Quelle est, au fond, la vision européenne de LR ?

Nous voulons une Europe qui assume sa géographie sans élargissement, une Europe "européenne", comme dirait le général de Gaulle. Si les peuples sont déçus, c'est en partie la faute d'un certain idéal européen, qui porte en son sein la fin de l'Histoire, la mondialisation heureuse et la délégitimation des Etats nations. Pour nous, la démocratie vit et s'incarne dans l'Etat nation -- et c'est pourquoi l'armée européenne est une chimère. Nous voulons bien sûr renouveler le projet européen, le rendre plus protecteur avec cette idée de bouclier écologique, mais aussi par le contrôle des flux migratoires, à travers une double sécurité : à la frontière européenne et aux frontières nationales. 

Qu’avez-vous dit à Emmanuel Macron lorsqu’il vous a reçu récemment ?

Il m’a reçu pendant 1h25 et je lui ai dit qu’en tant que chef de l’Etat le préalable aujourd’hui était de rétablir la concorde civile. Un pays c’est un seul peuple. Cette « France archipel » dont parle Jérôme Fourquet me préoccupe. On a vu le retour de la vieille haine de classe. On voit les ravages du communautarisme également. Nous avons également parlé de la décentralisation.

Pour aller jusqu’où en matière de décentralisation ?

Je pense que le malaise démocratique actuel est d’abord dû à une crise de la démocratie locale. On a créé en France la société de l’éloignement : on a étiré le lien géographique et cassé le lien civique en créant des grandes communes, des grandes métropoles, des grandes régions. Or plus il y a de distance, moins il y a de confiance. Pourquoi les maires sont autant plébiscités dans les sondages ? On est passé en quelques mois de l’opération « balance ton maire » avec Darmanin, à « accroche-toi à ton maire » avec Macron. Il faut apporter plus de souplesse et de différenciation en rendant aux élus plus de liberté. Regardez la catastrophe des rythmes scolaires adaptés qu’aux grandes villes. Ce sont aux préfets et présidents de département de décider localement du passage aux 80 km/h Ils connaissent leur terrain mieux que Paris. Je suis également favorable au conseiller territorial qui fusionne département et région.

Vous proposez un référendum sur les quotas d'immigration. Quelle en est l'idée ?

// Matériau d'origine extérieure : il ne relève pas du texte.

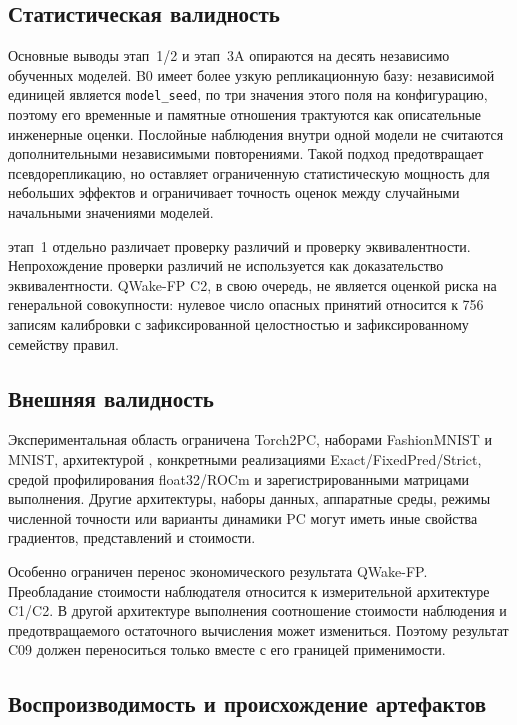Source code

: \subsection{Статистическая валидность}

Основные выводы этап~1/2 и этап~3A опираются на десять независимо обученных
моделей. B0 имеет более узкую репликационную базу: независимой единицей является
\texttt{model\_seed}, по три значения этого поля на конфигурацию, поэтому его временные и
памятные отношения трактуются как описательные инженерные оценки. Послойные
наблюдения внутри одной модели не считаются дополнительными
независимыми повторениями. Такой подход предотвращает псевдорепликацию, но
оставляет ограниченную статистическую мощность для небольших эффектов и
ограничивает точность оценок между случайными начальными значениями моделей.

этап~1 отдельно различает проверку различий и проверку эквивалентности.
Непрохождение проверки различий не используется как доказательство
эквивалентности. QWake-FP C2, в свою очередь, не является оценкой риска на
генеральной совокупности: нулевое число опасных принятий относится к 756
записям калибровки с зафиксированной целостностью и зафиксированному семейству
правил.

\subsection{Внешняя валидность}

Экспериментальная область ограничена Torch2PC, наборами FashionMNIST и MNIST,
архитектурой , конкретными реализациями
Exact/FixedPred/Strict, средой профилирования float32/ROCm и
зарегистрированными матрицами выполнения. Другие архитектуры, наборы данных,
аппаратные среды, режимы численной точности или варианты динамики PC могут
иметь иные свойства градиентов, представлений и стоимости.

Особенно ограничен перенос экономического результата QWake-FP. Преобладание
стоимости наблюдателя относится к измерительной архитектуре C1/C2. В другой
архитектуре выполнения соотношение стоимости наблюдения и предотвращаемого
остаточного вычисления может измениться. Поэтому результат C09 должен
переноситься только вместе с его границей применимости.

\subsection{Воспроизводимость и происхождение артефактов}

Au-delà des inquiétudes économiques des Français, j'ai identifié deux questions d'ordre existentiel : la question de la laïcité, à laquelle une vaste majorité des Français est très attachée et s'oppose avec raison à toute modification de la loi de 1905, et la question migratoire, qui a toujours été traitée à l'écart du peuple. J'estime qu'une démocratie mature doit être capable de traiter cette question de manière sereine et je pense qu'il faut donner au Parlement, à la représentation nationale, la capacité de fixer annuellement des quotas d'immigration. Cette décision pourrait être formalisée par référendum, ce qui permettrait de redonner la parole aux Français, qui ont pour beaucoup le sentiment qu'on ne les écoute plus, qu'une petite élite prend les décisions à leur place. Pourquoi l'immigration ? Parce que sur ce sujet précis, au-delà de la perte de contrôle totale de l'Etat, il y a eu une injonction faite aux Français de sacrifier leur propre identité pour mieux accueillir l'autre, pour qu'il se sente chez lui. Cette obligation-là est très anxiogène, d'autant que certains refusent de s'assimiler !

Ne serait-ce pas du pain béni pour le Rassemblement national ? On se souvient du débat sur l'identité nationale initié par Sarkozy...

Au contraire, je pense que ce qui renforce le Rassemblement national, c'est ce sentiment donné aux Français qu'on ne veut pas les laisser traiter cette question par eux-mêmes. Dès lors qu'on leur donnera la possibilité de trancher, cela privera le RN de beaucoup d'arguments.